Je ne citerai que quelques exemples car je pourrais en citer pour chaque enfant ou ado du club :

Axel qui est une pile électrique, est souvent concentré sur ce qui se passe à coté de lui mais qui à chaque fois qu’il doit expliquer à un nouveau est d’une patience infinie, attentif à lui faire comprendre les choses, à transmettre ce qu’il sait ==> l’attention portée à l’autre.

Raphaël qui quelques fois a du mal faire les techniques mais qui accueille les conseils et essaye de les mettre en application ==> la persévérance .

Mindy souvent en retrait et timide de prime abord mais qui a eu le courage d’aller au cours ado pour progresser et qui, de fait, progresse ==> la volonté.

Philomène qui, sans le savoir, a pratiqué mitori geiko (je vous laisse en chercher la définition) pendant plus de 2 années, des soucis de santé l’ont en effet éloignée des tatamis. Malgré ça elle est venue au dojo , régulièrement, assise sur le banc à regarder le cours, quelques fois en assistante pendant le cours. Toujours avec le regret de ne pas pouvoir pratiquer. J’ai vu beaucoup d’adultes déserter les dojos pour des blessures moins importantes ou juste par flemme. Quand j’ai un peu mal au dos ou la flemme et que la tentation de ne pas pratiquer pointe son nez je me dis « hep hep hep Philomène, elle, elle monte sur le tapis alors tu te bouges pépère et plus vite que ça!! » (oui je suis admiratif qu’à son âge on soit aussi courageux).
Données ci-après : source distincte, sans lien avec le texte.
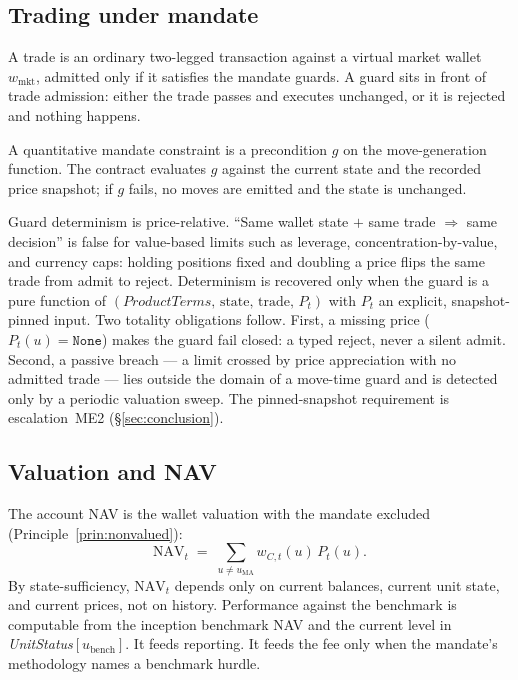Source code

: \subsection{Trading under mandate}
\label{sec:managed-trading}

A trade is an ordinary two-legged transaction against a virtual market wallet $w_{\text{mkt}}$,
admitted only if it satisfies the mandate guards. A guard sits in front of trade admission:
either the trade passes and executes unchanged, or it is rejected and nothing happens.

\begin{definition}
A quantitative mandate constraint is a precondition $g$ on the move-generation function. The
contract evaluates $g$ against the current state and the recorded price snapshot; if $g$ fails, no
moves are emitted and the state is unchanged.
\end{definition}

Guard determinism is price-relative. ``Same wallet state $+$ same trade $\Rightarrow$ same
decision'' is false for value-based limits such as leverage, concentration-by-value, and
currency caps: holding positions fixed and doubling a price flips the same trade from admit
to reject. Determinism is recovered only when the guard is a pure function of
$(\textit{ProductTerms},\,\text{state},\,\text{trade},\,P_t)$ with $P_t$ an explicit,
snapshot-pinned input. Two totality obligations follow. First, a missing price
($P_t(u)=\texttt{None}$) makes the guard fail closed: a typed reject, never a silent admit.
Second, a passive breach --- a limit crossed by price appreciation with no admitted
trade --- lies outside the domain of a move-time guard and is detected only by a periodic
valuation sweep. The pinned-snapshot requirement is escalation~ME2
(\S\ref{sec:conclusion}).

\subsection{Valuation and NAV}
\label{sec:managed-nav}

The account NAV is the wallet valuation with the mandate excluded
(Principle~\ref{prin:nonvalued}):
\[
\mathrm{NAV}_t \;=\; \sum_{u\neq u_{\mathrm{MA}}} w_{C,t}(u)\,P_t(u).
\]
By state-sufficiency, $\mathrm{NAV}_t$ depends only on current balances, current unit state,
and current prices, not on history. Performance against the benchmark is computable from the
inception benchmark NAV and the current level in \textit{UnitStatus}$[u_{\mathrm{bench}}]$.
It feeds reporting. It feeds the fee only when the mandate's methodology names a benchmark
hurdle.

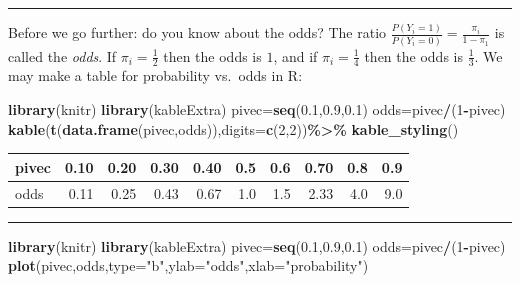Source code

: \documentclass[
]{article}
\newenvironment{Shaded}{\begin{snugshade}}{\end{snugshade}}
\newcommand{\AttributeTok}[1]{\textcolor[rgb]{0.13,0.29,0.53}{#1}}
\newcommand{\DecValTok}[1]{\textcolor[rgb]{0.00,0.00,0.81}{#1}}
\newcommand{\FloatTok}[1]{\textcolor[rgb]{0.00,0.00,0.81}{#1}}
\newcommand{\FunctionTok}[1]{\textcolor[rgb]{0.13,0.29,0.53}{\textbf{#1}}}
\newcommand{\NormalTok}[1]{#1}
\newcommand{\OtherTok}[1]{\textcolor[rgb]{0.56,0.35,0.01}{#1}}
\newcommand{\SpecialCharTok}[1]{\textcolor[rgb]{0.81,0.36,0.00}{\textbf{#1}}}
\newcommand{\StringTok}[1]{\textcolor[rgb]{0.31,0.60,0.02}{#1}}
\begin{document}
\begin{center}\rule{0.5\linewidth}{0.5pt}\end{center}

Before we go further: do you know about the odds? The ratio
\(\frac{P(Y_i=1)}{P(Y_i=0)}=\frac{\pi_i}{1-\pi_1}\) is called the
\emph{odds}. If \(\pi_i=\frac{1}{2}\) then the odds is \(1\), and if
\(\pi_i=\frac{1}{4}\) then the odds is \(\frac{1}{3}\). We may make a
table for probability vs.~odds in R:

\begin{Shaded}
\begin{Highlighting}[]
\FunctionTok{library}\NormalTok{(knitr)}
\FunctionTok{library}\NormalTok{(kableExtra)}
\NormalTok{pivec}\OtherTok{=}\FunctionTok{seq}\NormalTok{(}\FloatTok{0.1}\NormalTok{,}\FloatTok{0.9}\NormalTok{,}\FloatTok{0.1}\NormalTok{)}
\NormalTok{odds}\OtherTok{=}\NormalTok{pivec}\SpecialCharTok{/}\NormalTok{(}\DecValTok{1}\SpecialCharTok{{-}}\NormalTok{pivec)}
\FunctionTok{kable}\NormalTok{(}\FunctionTok{t}\NormalTok{(}\FunctionTok{data.frame}\NormalTok{(pivec,odds)),}\AttributeTok{digits=}\FunctionTok{c}\NormalTok{(}\DecValTok{2}\NormalTok{,}\DecValTok{2}\NormalTok{))}\SpecialCharTok{\%\textgreater{}\%}
  \FunctionTok{kable\_styling}\NormalTok{()}
\end{Highlighting}
\end{Shaded}

\begin{table}
\centering
\begin{tabular}{l|r|r|r|r|r|r|r|r|r}
\hline
pivec & 0.10 & 0.20 & 0.30 & 0.40 & 0.5 & 0.6 & 0.70 & 0.8 & 0.9\\
\hline
odds & 0.11 & 0.25 & 0.43 & 0.67 & 1.0 & 1.5 & 2.33 & 4.0 & 9.0\\
\hline
\end{tabular}
\end{table}

\begin{center}\rule{0.5\linewidth}{0.5pt}\end{center}

\begin{Shaded}
\begin{Highlighting}[]
\FunctionTok{library}\NormalTok{(knitr)}
\FunctionTok{library}\NormalTok{(kableExtra)}
\NormalTok{pivec}\OtherTok{=}\FunctionTok{seq}\NormalTok{(}\FloatTok{0.1}\NormalTok{,}\FloatTok{0.9}\NormalTok{,}\FloatTok{0.1}\NormalTok{)}
\NormalTok{odds}\OtherTok{=}\NormalTok{pivec}\SpecialCharTok{/}\NormalTok{(}\DecValTok{1}\SpecialCharTok{{-}}\NormalTok{pivec)}
\FunctionTok{plot}\NormalTok{(pivec,odds,}\AttributeTok{type=}\StringTok{"b"}\NormalTok{,}\AttributeTok{ylab=}\StringTok{"odds"}\NormalTok{,}\AttributeTok{xlab=}\StringTok{"probability"}\NormalTok{)}
\end{Highlighting}
\end{Shaded}
\end{document}
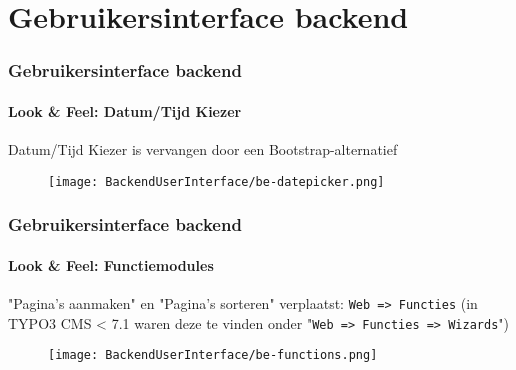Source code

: %

\section{Gebruikersinterface backend}


\begin{frame}[fragile]
	\frametitle{Gebruikersinterface backend}
	\framesubtitle{Look \& Feel: Datum/Tijd Kiezer}

	Datum/Tijd Kiezer is vervangen door een Bootstrap-alternatief
	\begin{figure}
		\texttt{[image: BackendUserInterface/be-datepicker.png]}
	\end{figure}

\end{frame}


\begin{frame}[fragile]
	\frametitle{Gebruikersinterface backend}
	\framesubtitle{Look \& Feel: Functiemodules}

	"Pagina's aanmaken" en "Pagina's sorteren" verplaatst: \texttt{Web => Functies}\newline
	\smaller (in TYPO3 CMS < 7.1 waren deze te vinden onder "\texttt{Web => Functies => Wizards}")

	\begin{figure}
		\texttt{[image: BackendUserInterface/be-functions.png]}
	\end{figure}


\end{frame}

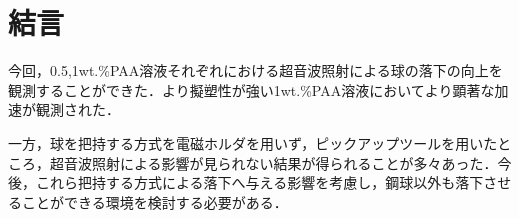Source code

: \clearpage
\section{結言}

今回，0.5,1wt.\%PAA溶液それぞれにおける超音波照射による球の落下の向上を観測することができた．より擬塑性が強い1wt.\%PAA溶液においてより顕著な加速が観測された．

一方，球を把持する方式を電磁ホルダを用いず，ピックアップツールを用いたところ，超音波照射による影響が見られない結果が得られることが多々あった．今後，これら把持する方式による落下へ与える影響を考慮し，鋼球以外も落下させることができる環境を検討する必要がある．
C’est un peu comme si on me mettait devant la vitrine du pâtissier et qu’on me disait  » tu vois les gateaux là? les religieuses, les flans, les petits fours? eh bien tu ne peux pas en manger!!! » Il y a de fortes chances que j’explose la vitrine et que je me sauve en courant la bouche pleine de crème au beurre… Ben elle non elle regarde la vitrine tous les jours.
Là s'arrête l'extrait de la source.